[Data records]
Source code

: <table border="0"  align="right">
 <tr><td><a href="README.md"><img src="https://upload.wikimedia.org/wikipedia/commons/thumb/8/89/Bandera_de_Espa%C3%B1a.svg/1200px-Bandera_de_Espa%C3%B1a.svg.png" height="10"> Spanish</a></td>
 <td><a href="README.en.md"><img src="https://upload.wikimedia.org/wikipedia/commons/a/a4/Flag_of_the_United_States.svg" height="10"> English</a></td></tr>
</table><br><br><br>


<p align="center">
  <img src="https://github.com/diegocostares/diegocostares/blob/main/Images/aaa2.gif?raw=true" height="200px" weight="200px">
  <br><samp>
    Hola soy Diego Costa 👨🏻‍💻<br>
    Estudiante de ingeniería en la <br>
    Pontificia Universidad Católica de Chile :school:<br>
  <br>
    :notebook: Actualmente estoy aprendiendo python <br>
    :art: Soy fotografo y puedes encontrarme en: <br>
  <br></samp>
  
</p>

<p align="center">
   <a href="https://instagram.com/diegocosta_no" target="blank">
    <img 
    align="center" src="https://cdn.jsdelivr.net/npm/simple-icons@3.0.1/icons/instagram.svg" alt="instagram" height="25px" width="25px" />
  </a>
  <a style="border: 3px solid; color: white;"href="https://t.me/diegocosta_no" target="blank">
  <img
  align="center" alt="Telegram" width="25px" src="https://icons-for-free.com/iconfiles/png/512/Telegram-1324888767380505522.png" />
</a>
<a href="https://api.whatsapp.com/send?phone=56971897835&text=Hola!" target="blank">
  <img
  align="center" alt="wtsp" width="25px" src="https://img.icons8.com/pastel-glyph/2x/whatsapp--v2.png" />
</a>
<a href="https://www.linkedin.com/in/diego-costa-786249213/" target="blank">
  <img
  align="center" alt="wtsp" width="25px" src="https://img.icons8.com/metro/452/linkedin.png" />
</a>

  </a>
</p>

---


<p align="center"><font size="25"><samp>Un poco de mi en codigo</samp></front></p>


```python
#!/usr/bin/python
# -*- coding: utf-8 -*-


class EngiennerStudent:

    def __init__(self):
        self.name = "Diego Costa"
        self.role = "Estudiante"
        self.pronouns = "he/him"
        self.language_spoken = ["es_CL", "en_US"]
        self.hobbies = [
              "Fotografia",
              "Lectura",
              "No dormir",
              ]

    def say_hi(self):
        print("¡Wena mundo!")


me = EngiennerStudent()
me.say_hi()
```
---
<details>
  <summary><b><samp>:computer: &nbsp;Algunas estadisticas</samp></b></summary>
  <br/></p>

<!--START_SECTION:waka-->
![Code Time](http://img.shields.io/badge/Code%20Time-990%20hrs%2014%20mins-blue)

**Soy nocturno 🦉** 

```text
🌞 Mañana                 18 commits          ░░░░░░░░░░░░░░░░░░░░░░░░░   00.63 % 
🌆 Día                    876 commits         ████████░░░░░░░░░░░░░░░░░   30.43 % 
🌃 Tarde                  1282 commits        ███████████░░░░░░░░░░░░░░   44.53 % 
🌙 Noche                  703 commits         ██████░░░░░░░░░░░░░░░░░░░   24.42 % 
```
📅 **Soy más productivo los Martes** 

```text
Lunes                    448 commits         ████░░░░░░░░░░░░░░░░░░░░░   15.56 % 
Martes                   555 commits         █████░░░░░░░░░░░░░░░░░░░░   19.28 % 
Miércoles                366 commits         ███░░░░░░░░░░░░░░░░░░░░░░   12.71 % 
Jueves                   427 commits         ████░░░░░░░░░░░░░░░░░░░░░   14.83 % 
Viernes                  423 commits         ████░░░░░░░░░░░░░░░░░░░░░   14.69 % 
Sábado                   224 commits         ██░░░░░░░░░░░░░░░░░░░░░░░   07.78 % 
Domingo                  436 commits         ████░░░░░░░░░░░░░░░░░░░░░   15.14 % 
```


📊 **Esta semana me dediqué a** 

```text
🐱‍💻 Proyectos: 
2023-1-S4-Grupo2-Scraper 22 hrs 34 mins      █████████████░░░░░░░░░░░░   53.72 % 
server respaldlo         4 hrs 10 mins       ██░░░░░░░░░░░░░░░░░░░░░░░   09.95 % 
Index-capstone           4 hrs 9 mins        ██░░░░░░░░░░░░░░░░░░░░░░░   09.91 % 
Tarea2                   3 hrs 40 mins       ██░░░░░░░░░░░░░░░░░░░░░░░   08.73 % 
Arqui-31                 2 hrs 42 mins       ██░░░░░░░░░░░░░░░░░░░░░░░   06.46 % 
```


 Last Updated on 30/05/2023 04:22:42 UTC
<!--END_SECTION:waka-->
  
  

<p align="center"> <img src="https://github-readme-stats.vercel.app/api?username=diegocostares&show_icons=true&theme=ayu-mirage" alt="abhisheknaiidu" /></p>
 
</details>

REQUIRED ACTION: In your answer, reproduce every entry exactly as it was written.

TASK SOLUTION:
Source code

: <table border="0"  align="right">
 <tr><td><a href="README.md"><img src="https://upload.wikimedia.org/wikipedia/commons/thumb/8/89/Bandera_de_Espa%C3%B1a.svg/1200px-Bandera_de_Espa%C3%B1a.svg.png" height="10"> Spanish</a></td>
 <td><a href="README.en.md"><img src="https://upload.wikimedia.org/wikipedia/commons/a/a4/Flag_of_the_United_States.svg" height="10"> English</a></td></tr>
</table><br><br><br>


<p align="center">
  <img src="https://github.com/diegocostares/diegocostares/blob/main/Images/aaa2.gif?raw=true" height="200px" weight="200px">
  <br><samp>
    Hola soy Diego Costa 👨🏻‍💻<br>
    Estudiante de ingeniería en la <br>
    Pontificia Universidad Católica de Chile :school:<br>
  <br>
    :notebook: Actualmente estoy aprendiendo python <br>
    :art: Soy fotografo y puedes encontrarme en: <br>
  <br></samp>
  
</p>

<p align="center">
   <a href="https://instagram.com/diegocosta_no" target="blank">
    <img 
    align="center" src="https://cdn.jsdelivr.net/npm/simple-icons@3.0.1/icons/instagram.svg" alt="instagram" height="25px" width="25px" />
  </a>
  <a style="border: 3px solid; color: white;"href="https://t.me/diegocosta_no" target="blank">
  <img
  align="center" alt="Telegram" width="25px" src="https://icons-for-free.com/iconfiles/png/512/Telegram-1324888767380505522.png" />
</a>
<a href="https://api.whatsapp.com/send?phone=56971897835&text=Hola!" target="blank">
  <img
  align="center" alt="wtsp" width="25px" src="https://img.icons8.com/pastel-glyph/2x/whatsapp--v2.png" />
</a>
<a href="https://www.linkedin.com/in/diego-costa-786249213/" target="blank">
  <img
  align="center" alt="wtsp" width="25px" src="https://img.icons8.com/metro/452/linkedin.png" />
</a>

  </a>
</p>

---


<p align="center"><font size="25"><samp>Un poco de mi en codigo</samp></front></p>


```python
#!/usr/bin/python
# -*- coding: utf-8 -*-


class EngiennerStudent:

    def __init__(self):
        self.name = "Diego Costa"
        self.role = "Estudiante"
        self.pronouns = "he/him"
        self.language_spoken = ["es_CL", "en_US"]
        self.hobbies = [
              "Fotografia",
              "Lectura",
              "No dormir",
              ]

    def say_hi(self):
        print("¡Wena mundo!")


me = EngiennerStudent()
me.say_hi()
```
---
<details>
  <summary><b><samp>:computer: &nbsp;Algunas estadisticas</samp></b></summary>
  <br/></p>

<!--START_SECTION:waka-->
![Code Time](http://img.shields.io/badge/Code%20Time-990%20hrs%2014%20mins-blue)

**Soy nocturno 🦉** 

```text
🌞 Mañana                 18 commits          ░░░░░░░░░░░░░░░░░░░░░░░░░   00.63 % 
🌆 Día                    876 commits         ████████░░░░░░░░░░░░░░░░░   30.43 % 
🌃 Tarde                  1282 commits        ███████████░░░░░░░░░░░░░░   44.53 % 
🌙 Noche                  703 commits         ██████░░░░░░░░░░░░░░░░░░░   24.42 % 
```
📅 **Soy más productivo los Martes** 

```text
Lunes                    448 commits         ████░░░░░░░░░░░░░░░░░░░░░   15.56 % 
Martes                   555 commits         █████░░░░░░░░░░░░░░░░░░░░   19.28 % 
Miércoles                366 commits         ███░░░░░░░░░░░░░░░░░░░░░░   12.71 % 
Jueves                   427 commits         ████░░░░░░░░░░░░░░░░░░░░░   14.83 % 
Viernes                  423 commits         ████░░░░░░░░░░░░░░░░░░░░░   14.69 % 
Sábado                   224 commits         ██░░░░░░░░░░░░░░░░░░░░░░░   07.78 % 
Domingo                  436 commits         ████░░░░░░░░░░░░░░░░░░░░░   15.14 % 
```


📊 **Esta semana me dediqué a** 

```text
🐱‍💻 Proyectos: 
2023-1-S4-Grupo2-Scraper 22 hrs 34 mins      █████████████░░░░░░░░░░░░   53.72 % 
server respaldlo         4 hrs 10 mins       ██░░░░░░░░░░░░░░░░░░░░░░░   09.95 % 
Index-capstone           4 hrs 9 mins        ██░░░░░░░░░░░░░░░░░░░░░░░   09.91 % 
Tarea2                   3 hrs 40 mins       ██░░░░░░░░░░░░░░░░░░░░░░░   08.73 % 
Arqui-31                 2 hrs 42 mins       ██░░░░░░░░░░░░░░░░░░░░░░░   06.46 % 
```


 Last Updated on 30/05/2023 04:22:42 UTC
<!--END_SECTION:waka-->
  
  

<p align="center"> <img src="https://github-readme-stats.vercel.app/api?username=diegocostares&show_icons=true&theme=ayu-mirage" alt="abhisheknaiidu" /></p>
 
</details>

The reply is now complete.